Rauchende Paläste
16.02.2007
Riga. Der Preis für eine Schachtel Zigaretten soll in Lettland bis Ende des Jahres auf 3,5 Lats (5 Euro) erhöht werden. Derzeit geht eine Packung Zigaretten zuweilen für nur 0,60 Lats (1 Euro) über den Ladentisch. Diese drastische Preiserhöhung ist eine Empfehlung, auf die sich die Abgeordneten in einer Unterkommission der Saeima unter der Leitung von Valdis Gilis (Tautas partija- Volkspartei) geeinigt haben. Entschieden ist also noch nichts. Aufgrund des parteienübergreifenden Grundtenors gegen das Rauchen gilt die Umsetzung dieser Empfehlung –möglicherweise in abgeschwächter Form- als wahrscheinlich.
Fünf Euro pro Schachtel, das mögen deutsche Raucher als fast normal empfinden, für den lettischen Tabak-Enthusiasten sieht dies derweil anders aus.
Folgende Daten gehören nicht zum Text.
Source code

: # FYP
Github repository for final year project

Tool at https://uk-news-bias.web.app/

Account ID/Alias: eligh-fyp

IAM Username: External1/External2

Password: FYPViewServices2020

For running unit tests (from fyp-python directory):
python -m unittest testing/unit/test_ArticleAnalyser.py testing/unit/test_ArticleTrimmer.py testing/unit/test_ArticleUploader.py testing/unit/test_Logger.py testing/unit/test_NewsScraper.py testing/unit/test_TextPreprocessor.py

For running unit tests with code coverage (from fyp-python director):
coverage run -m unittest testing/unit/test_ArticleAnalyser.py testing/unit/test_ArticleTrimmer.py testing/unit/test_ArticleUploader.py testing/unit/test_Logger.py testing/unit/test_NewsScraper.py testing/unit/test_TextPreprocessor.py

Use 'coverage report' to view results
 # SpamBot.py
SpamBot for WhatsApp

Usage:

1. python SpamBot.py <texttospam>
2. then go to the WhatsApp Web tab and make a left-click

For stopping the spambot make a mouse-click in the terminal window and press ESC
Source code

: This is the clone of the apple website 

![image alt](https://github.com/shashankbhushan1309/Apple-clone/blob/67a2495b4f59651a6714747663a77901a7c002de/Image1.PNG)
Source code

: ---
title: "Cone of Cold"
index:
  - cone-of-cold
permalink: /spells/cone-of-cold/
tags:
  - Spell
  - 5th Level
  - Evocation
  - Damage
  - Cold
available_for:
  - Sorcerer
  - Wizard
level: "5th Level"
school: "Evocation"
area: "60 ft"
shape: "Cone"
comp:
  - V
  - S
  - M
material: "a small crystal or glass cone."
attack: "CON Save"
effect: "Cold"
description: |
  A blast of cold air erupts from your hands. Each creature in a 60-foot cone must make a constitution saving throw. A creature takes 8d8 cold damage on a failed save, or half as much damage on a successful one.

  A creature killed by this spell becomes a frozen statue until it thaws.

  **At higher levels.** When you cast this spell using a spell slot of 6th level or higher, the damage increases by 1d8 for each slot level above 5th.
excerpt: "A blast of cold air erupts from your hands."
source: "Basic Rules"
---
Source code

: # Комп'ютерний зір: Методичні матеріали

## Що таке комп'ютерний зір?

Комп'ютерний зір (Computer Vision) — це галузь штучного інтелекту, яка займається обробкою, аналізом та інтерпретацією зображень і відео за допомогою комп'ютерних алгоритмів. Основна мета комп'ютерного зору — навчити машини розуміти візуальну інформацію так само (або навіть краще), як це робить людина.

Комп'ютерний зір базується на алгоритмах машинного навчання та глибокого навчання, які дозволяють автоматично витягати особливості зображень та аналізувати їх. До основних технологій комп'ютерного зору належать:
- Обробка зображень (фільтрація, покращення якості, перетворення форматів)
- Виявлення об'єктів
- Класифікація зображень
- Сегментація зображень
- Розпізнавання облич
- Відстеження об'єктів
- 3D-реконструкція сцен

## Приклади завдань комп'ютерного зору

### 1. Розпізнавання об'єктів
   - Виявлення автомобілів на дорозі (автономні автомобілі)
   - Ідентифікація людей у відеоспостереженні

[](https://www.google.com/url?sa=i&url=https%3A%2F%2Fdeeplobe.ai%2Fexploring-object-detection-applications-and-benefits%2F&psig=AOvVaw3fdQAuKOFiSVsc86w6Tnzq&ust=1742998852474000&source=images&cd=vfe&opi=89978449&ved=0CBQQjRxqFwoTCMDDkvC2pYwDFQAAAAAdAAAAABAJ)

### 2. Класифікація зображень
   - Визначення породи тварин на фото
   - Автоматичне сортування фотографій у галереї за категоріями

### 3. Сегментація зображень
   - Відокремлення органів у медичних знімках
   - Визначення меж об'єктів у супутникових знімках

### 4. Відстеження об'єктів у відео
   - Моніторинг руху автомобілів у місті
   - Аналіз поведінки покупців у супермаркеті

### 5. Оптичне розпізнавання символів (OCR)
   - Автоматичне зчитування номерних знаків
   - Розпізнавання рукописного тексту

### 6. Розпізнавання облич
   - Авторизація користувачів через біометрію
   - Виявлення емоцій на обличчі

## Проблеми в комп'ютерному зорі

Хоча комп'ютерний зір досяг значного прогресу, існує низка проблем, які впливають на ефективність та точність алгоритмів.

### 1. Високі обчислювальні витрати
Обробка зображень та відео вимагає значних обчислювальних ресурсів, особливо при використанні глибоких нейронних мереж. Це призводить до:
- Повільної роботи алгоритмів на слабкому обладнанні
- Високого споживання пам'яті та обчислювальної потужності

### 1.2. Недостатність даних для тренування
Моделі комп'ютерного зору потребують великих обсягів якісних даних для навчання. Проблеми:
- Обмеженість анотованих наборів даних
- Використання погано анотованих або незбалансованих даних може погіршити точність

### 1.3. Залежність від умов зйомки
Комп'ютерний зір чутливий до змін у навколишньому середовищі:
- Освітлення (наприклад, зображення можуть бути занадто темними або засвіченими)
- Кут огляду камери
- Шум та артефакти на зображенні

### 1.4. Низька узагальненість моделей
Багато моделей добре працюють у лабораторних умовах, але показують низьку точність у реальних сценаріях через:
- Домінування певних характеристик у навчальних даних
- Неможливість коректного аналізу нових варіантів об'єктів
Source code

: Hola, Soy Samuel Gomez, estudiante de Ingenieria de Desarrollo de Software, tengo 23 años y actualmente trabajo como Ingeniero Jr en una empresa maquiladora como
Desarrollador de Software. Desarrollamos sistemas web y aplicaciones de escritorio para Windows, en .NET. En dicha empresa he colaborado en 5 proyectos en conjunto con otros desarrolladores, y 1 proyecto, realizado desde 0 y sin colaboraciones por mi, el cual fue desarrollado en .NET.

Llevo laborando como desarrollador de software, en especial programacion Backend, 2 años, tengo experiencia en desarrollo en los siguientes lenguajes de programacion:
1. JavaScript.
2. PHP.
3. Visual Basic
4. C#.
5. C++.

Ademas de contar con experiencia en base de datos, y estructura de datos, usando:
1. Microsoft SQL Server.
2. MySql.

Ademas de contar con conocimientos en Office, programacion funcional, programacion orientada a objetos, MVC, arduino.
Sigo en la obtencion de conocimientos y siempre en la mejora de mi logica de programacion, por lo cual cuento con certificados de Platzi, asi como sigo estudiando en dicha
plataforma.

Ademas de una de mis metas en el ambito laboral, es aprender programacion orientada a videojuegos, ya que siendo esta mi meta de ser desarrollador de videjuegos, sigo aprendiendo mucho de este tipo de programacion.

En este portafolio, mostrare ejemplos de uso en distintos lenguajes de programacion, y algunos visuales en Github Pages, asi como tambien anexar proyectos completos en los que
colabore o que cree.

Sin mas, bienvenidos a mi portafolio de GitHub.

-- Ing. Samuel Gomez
Schließlich liegt das Durchschnittseinkommen in Lettland bei gut 440 Euro im Monat. Daher scheint der lettische Staat seinen süchtigen Bürgern nun bald die beste Motivation für einen schnellen Entzug zu geben. Kein Mensch würde für Zigaretten hungern wollen.
Würde sich also die Empfehlung der Saeima Unterkommission durchsetzen, ergäbe sich ein amüsantes Bild. Nur gut statuierte Bürger könnten noch zum Glimmstengel greifen. Bald verkehrte Welt in Lettland? Eigentlich gilt das Proletariat – oder auf neudeutsch das Präkariat- als die beste Kundschaft der Tabakindustrie. Das belegen zahlreiche internationale Studien. Die Zielrichtung der Unterkommission der Saima ist laut Leta indes eine andere. Es geht den lettischen Volksvertretern um den größten Schatz des Landes, ihren Kindern.
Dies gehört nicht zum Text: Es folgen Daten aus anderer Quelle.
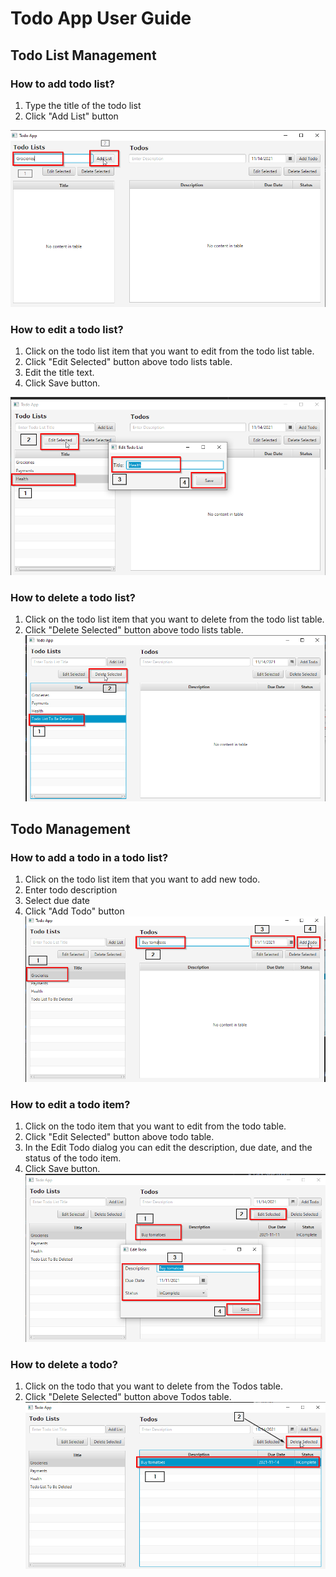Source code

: # Todo App User Guide

## Todo List Management

### How to add todo list?
1. Type the title of the todo list
2. Click "Add List" button

![img.png](img.png)


### How to edit a todo list?
1. Click on the todo list item that you want to edit from the todo list table.
2. Click "Edit Selected" button above todo lists table.
3. Edit the title text.
4. Click Save button.

![img_1.png](img_1.png)

### How to delete a todo list?
1. Click on the todo list item that you want to delete from the todo list table.
2. Click "Delete Selected" button above todo lists table.
![img_2.png](img_2.png)

## Todo Management

### How to add a todo in a todo list?
1. Click on the todo list item that you want to add new todo.
2. Enter todo description
3. Select due date
4. Click "Add Todo" button 
![img_4.png](img_4.png)

### How to edit a todo item?
1. Click on the todo item that you want to edit from the todo table.
2. Click "Edit Selected" button above todo table.
3. In the Edit Todo dialog you can edit the description, due date, and the status of the todo item.
4. Click Save button.
![img_3.png](img_3.png)

### How to delete a todo?
1. Click on the todo that you want to delete from the Todos table.
2. Click "Delete Selected" button above Todos table.
![img_5.png](img_5.png)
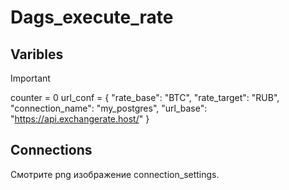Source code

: # Dags_execute_rate
## Varibles
> [!IMPORTANT]
> counter = 0
>   url_conf = {
>  "rate_base": "BTC",
>  "rate_target": "RUB",
>  "connection_name": "my_postgres",
>  "url_base": "https://api.exchangerate.host/"
>  }
## Connections
Смотрите png изображение connection_settings.
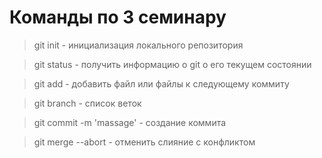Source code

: # Команды по 3 семинару

> git init - инициализация локального репозитория

> git status - получить информацию о git о его текущем состоянии

> git add - добавить файл или файлы к следующему коммиту

> git branch - список веток

> git commit -m 'massage' - создание коммита

> git merge --abort - отменить слияние с конфликтом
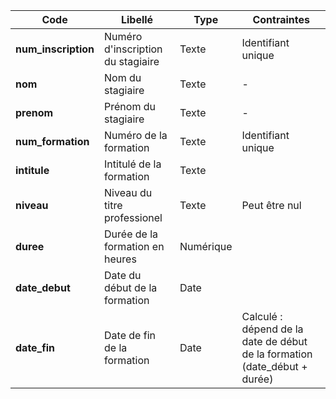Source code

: | Code                | Libellé                           | Type      | Contraintes                                                               |
| ------------------- | --------------------------------- | --------- | ------------------------------------------------------------------------- |
| **num_inscription** | Numéro d'inscription du stagiaire | Texte     | Identifiant unique                                                        |
| **nom**             | Nom du stagiaire                  | Texte     | -                                                                         |
| **prenom**          | Prénom du stagiaire               | Texte     | -                                                                         |
| **num_formation**   | Numéro de la formation            | Texte     | Identifiant unique                                                        |
| **intitule**        | Intitulé de la formation          | Texte     |                                                                           |
| **niveau**          | Niveau du titre professionel      | Texte     | Peut être nul                                                             |
| **duree**           | Durée de la formation en heures   | Numérique |                                                                           |
| **date_debut**      | Date du début de la formation     | Date      |                                                                           |
| **date_fin**        | Date de fin de la formation       | Date      | Calculé : dépend de la date de début de la formation (date_début + durée) |
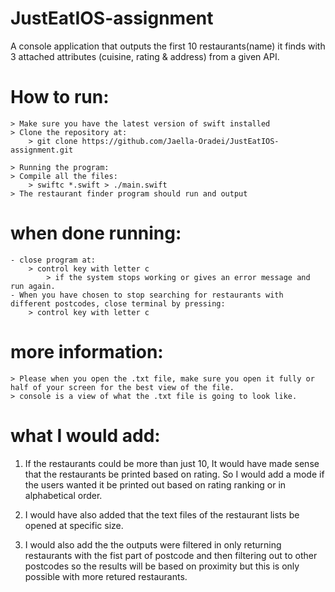 # JustEatIOS-assignment
A console application that outputs the first 10 restaurants(name) it finds with 3 attached attributes (cuisine, rating &amp; address) from a given API.

# How to run:
    > Make sure you have the latest version of swift installed 
    > Clone the repository at: 
        > git clone https://github.com/Jaella-Oradei/JustEatIOS-assignment.git
        
    > Running the program:
    > Compile all the files:
        > swiftc *.swift > ./main.swift
    > The restaurant finder program should run and output
    
    
# when done running:
    - close program at: 
        > control key with letter c
            > if the system stops working or gives an error message and run again.
    - When you have chosen to stop searching for restaurants with different postcodes, close terminal by pressing:
        > control key with letter c
        
        
# more information: 
    > Please when you open the .txt file, make sure you open it fully or half of your screen for the best view of the file.
    > console is a view of what the .txt file is going to look like.

# what I would add:
1. If the restaurants could be more than just 10, It would have made sense that the restaurants be printed based on rating. So I would add a mode if the users wanted it be printed out based on rating ranking or in alphabetical order.

2. I would have also added that the text files of the restaurant lists be opened at specific size. 

3. I would also add the the outputs were filtered in only returning restaurants with the fist part of postcode and then filtering out to other postcodes so the results will be based on proximity but this is only possible with more retured restaurants.




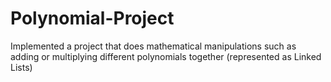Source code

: # Polynomial-Project
Implemented a project that does mathematical manipulations such as adding or multiplying different polynomials together (represented as Linked Lists)
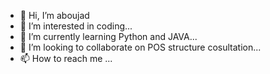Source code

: - 👋 Hi, I’m aboujad
- 👀 I’m interested in coding...
- 🌱 I’m currently learning Python and JAVA...
- 💞️ I’m looking to collaborate on POS structure cosultation...
- 📫 How to reach me ...

<!---
 a ✨ special ✨ repository because its `README.md` (this file) appears on your GitHub profile.
You can click the Preview link to take a look at your changes.
--->
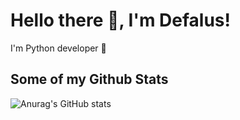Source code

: <!---- 👋 Hi, I’m @Deflaus
- 👀 I’m interested in ...
- 🌱 I’m currently learning ...
- 💞️ I’m looking to collaborate on ...
- 📫 How to reach me ...
--->
<!---
Deflaus/Deflaus is a ✨ special ✨ repository because its `README.md` (this file) appears on your GitHub profile.
You can click the Preview link to take a look at your changes.
--->

# Hello there 👋, I'm Defalus!

I'm Python developer 🐍

## Some of my Github Stats
![Anurag's GitHub stats](https://github-readme-stats.vercel.app/api?username=deflaus&show_icons=true&theme=dark&count_private=true)




<!--![Deflaus's github stats](https://github-readme-stats.vercel.app/api?username=deflaus) -->
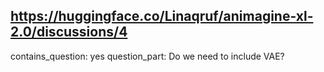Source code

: ## https://huggingface.co/Linaqruf/animagine-xl-2.0/discussions/4

contains_question: yes
question_part: Do we need to include VAE?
„Die Tabakindustrie versucht mit neuen Produkten, wie etwa Kräuterzigaretten, junge Raucher zu gewinnen. Dabei besitzen solche Produkte einen sehr hohen Teergehalt. Immer mehr Kinder greifen zur Zigarette. Das Einstiegsalter liegt oftmals bei neun Jahren. Mit 12 oder 13 sind diese Kinder dann schon abhängig. Dieser Entwicklung müssen wir jetzt gegensteuern.“ sagte Inga Smate, Vertreterin des lettischen Gesundheitsministerium nach den Beratungen.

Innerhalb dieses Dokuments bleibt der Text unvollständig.